On the one hand, you want to keep in the back of your mind his descriptions of right concentration, and on the other hand, watch what you’re doing. Use the descriptions as a way of evaluating. Are you getting there or not? If not, what’s wrong with your perception? What’s wrong with the way you breathe? What’s wrong about the way that you’re thinking about things and evaluating them? Could you do this more skillfully?

This requires that you use your ingenuity, an aspect of discernment that all too often gets overlooked, but it’s something that you have to strengthen all the way along the path. Not only in concentration, but also when you’re developing your virtue. Working with the precepts, you’ll find yourself running up against situations in which you know that if you stick very narrow-mindedly to the precept, you may be causing trouble. So how do you stick with it, avoid breaking it, and yet avoid the trouble? You’ve got to use your ingenuity. Like in the cases where you don’t want to tell the whole truth because you know someone will get damaged: How do you change the subject? How do you answer a question without really answering it? You have to use your ingenuity.

Or if there are ants or other pests in the house: How do you get rid of them without killing them? The dumb way is to go around killing them every chance you get. That doesn’t require much intelligence. The ingenious way is to figure out: How do we get the pests out and not kill them at all?

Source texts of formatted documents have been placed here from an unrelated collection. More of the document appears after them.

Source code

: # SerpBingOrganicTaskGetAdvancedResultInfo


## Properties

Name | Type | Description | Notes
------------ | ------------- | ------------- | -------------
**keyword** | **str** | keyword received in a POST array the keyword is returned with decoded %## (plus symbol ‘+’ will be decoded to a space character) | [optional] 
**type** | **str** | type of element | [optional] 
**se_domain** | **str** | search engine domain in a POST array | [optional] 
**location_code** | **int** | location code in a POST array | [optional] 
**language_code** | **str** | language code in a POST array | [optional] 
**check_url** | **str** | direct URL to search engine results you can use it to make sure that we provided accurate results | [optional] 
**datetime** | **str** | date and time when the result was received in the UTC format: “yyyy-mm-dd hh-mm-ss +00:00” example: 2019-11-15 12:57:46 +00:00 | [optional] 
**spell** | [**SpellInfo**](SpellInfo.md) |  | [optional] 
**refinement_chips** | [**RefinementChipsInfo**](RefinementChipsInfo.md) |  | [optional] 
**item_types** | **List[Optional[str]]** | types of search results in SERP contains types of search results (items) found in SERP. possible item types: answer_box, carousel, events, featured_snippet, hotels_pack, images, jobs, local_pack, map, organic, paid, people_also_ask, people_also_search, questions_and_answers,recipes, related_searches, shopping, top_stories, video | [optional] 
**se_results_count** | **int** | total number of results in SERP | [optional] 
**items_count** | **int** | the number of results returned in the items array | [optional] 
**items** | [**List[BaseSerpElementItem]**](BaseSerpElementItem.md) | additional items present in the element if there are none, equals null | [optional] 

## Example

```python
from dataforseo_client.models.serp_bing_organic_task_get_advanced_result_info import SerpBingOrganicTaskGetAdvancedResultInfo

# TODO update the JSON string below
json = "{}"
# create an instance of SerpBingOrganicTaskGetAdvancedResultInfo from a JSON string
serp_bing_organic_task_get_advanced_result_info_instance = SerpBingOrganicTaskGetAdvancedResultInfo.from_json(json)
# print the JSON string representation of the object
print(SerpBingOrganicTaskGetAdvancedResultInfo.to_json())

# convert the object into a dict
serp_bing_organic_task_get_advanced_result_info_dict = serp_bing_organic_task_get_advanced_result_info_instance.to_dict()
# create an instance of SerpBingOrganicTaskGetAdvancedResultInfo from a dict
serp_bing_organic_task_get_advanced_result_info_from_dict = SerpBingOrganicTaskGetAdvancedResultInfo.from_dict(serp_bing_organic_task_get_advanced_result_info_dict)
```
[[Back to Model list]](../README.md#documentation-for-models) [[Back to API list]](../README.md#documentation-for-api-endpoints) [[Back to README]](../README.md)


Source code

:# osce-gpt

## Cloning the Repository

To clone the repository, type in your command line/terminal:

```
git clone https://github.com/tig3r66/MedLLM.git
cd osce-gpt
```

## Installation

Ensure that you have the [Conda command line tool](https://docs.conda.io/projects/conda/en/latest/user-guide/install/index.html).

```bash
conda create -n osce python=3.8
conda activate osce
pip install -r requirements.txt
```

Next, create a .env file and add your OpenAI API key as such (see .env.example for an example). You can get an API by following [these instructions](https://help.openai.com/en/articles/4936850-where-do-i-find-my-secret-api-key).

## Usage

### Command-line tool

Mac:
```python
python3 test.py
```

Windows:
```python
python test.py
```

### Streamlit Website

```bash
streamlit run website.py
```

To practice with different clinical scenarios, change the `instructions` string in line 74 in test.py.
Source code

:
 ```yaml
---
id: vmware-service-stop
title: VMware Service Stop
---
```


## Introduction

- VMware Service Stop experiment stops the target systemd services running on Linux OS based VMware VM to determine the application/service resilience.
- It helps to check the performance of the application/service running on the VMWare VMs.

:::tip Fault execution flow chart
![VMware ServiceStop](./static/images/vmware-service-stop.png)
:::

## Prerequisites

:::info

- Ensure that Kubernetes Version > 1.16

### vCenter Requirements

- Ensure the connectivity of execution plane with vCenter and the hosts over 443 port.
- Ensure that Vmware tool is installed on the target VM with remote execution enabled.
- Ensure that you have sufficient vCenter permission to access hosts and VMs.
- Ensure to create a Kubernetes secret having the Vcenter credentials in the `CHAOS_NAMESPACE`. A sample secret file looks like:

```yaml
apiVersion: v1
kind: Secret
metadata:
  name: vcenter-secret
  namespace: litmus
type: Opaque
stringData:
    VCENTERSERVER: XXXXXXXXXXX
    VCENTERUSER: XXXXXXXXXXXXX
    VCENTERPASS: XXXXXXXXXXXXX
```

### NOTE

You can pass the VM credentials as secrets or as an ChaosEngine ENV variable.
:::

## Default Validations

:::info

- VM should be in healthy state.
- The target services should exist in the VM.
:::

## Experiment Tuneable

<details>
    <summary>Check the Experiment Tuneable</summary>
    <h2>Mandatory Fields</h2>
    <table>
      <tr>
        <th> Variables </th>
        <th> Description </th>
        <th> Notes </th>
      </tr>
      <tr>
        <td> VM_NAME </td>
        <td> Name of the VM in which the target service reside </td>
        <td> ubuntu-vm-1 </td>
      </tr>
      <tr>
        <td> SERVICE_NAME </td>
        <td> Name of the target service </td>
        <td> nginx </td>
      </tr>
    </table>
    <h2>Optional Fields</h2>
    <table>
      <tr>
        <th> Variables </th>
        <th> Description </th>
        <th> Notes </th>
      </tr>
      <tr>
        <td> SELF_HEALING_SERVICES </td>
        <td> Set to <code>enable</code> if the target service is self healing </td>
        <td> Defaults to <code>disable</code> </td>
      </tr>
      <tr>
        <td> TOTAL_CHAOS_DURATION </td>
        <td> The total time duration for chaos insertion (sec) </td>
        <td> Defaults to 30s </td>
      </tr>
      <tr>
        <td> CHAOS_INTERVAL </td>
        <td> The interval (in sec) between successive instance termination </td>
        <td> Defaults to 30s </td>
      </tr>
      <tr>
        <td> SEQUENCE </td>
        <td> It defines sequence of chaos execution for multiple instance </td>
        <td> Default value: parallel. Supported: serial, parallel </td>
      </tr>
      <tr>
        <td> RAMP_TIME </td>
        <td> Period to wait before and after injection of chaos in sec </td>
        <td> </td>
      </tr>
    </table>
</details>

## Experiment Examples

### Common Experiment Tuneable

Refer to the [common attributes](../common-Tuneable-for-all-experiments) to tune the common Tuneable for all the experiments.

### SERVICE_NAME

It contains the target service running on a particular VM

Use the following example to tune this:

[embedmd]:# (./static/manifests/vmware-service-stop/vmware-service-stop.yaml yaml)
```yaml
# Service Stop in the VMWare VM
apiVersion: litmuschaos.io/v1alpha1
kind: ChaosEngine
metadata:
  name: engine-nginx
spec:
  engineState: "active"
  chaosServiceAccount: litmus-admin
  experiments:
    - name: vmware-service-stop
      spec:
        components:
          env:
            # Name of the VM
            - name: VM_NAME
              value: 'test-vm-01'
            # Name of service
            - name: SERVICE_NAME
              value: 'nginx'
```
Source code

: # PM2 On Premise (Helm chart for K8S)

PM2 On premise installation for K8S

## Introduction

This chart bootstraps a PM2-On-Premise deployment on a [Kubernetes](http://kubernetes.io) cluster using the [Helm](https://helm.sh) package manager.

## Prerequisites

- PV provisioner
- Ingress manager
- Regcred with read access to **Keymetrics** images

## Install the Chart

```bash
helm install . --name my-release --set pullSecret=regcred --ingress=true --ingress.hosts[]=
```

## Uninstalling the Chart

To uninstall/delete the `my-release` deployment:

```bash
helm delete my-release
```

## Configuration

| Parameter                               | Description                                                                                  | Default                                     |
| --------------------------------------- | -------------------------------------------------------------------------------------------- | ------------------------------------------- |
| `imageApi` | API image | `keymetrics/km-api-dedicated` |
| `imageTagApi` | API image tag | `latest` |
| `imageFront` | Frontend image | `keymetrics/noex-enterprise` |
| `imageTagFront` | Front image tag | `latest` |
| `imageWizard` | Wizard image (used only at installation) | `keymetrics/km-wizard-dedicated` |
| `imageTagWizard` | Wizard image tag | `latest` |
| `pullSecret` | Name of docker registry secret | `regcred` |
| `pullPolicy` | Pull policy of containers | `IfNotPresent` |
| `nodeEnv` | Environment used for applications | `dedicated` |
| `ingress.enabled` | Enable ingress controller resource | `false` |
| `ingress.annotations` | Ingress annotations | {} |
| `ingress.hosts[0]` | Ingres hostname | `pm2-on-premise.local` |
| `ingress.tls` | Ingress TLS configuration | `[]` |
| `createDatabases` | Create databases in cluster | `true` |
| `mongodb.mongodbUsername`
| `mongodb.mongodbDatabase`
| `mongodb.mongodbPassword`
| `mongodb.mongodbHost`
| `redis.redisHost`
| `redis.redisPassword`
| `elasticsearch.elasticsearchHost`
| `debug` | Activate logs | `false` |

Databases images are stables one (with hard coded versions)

This issue came up once in a discussion group when we were talking about how to deal with ants invading the house. Someone complained, “Gee, a really profound subject here tonight, dealing with ants in the house.” I said: “Look, if you can’t figure out an intelligent way to rid your house of ants without killing them, how are you going to figure out subtler things?” This is a good test of your ingenuity right here. It’s a good test of how you fabricate a situation, how you perceive it, how you think about it. This applies to all aspects of life. The way you talk with other people, the way you have dealings with other people, the way you deal with hardships in life: All of these are a test of your ingenuity, a test of your ability to fabricate a state of mind that doesn’t suffer in the face of difficulties, hardships, the rough and tumble of every day—a state of mind that also doesn’t cause anyone any harm. That’s an aspect of discernment as well.

We strengthen discernment by looking at every opportunity we have in life to understand how we’re fabricating a particular situation through our perception of it, and how we can change our perception about the opportunities, the alternatives, that are available to us.

This comes back down to the standard description of how discernment develops and how it’s made strong: through developing virtue and concentration. It’s not that discernment is the end product that comes once the virtue and concentration are developed. It’s in the process of developing the concentration, it’s in the process of working with the challenges of the precepts, that your discernment grows stronger day by day.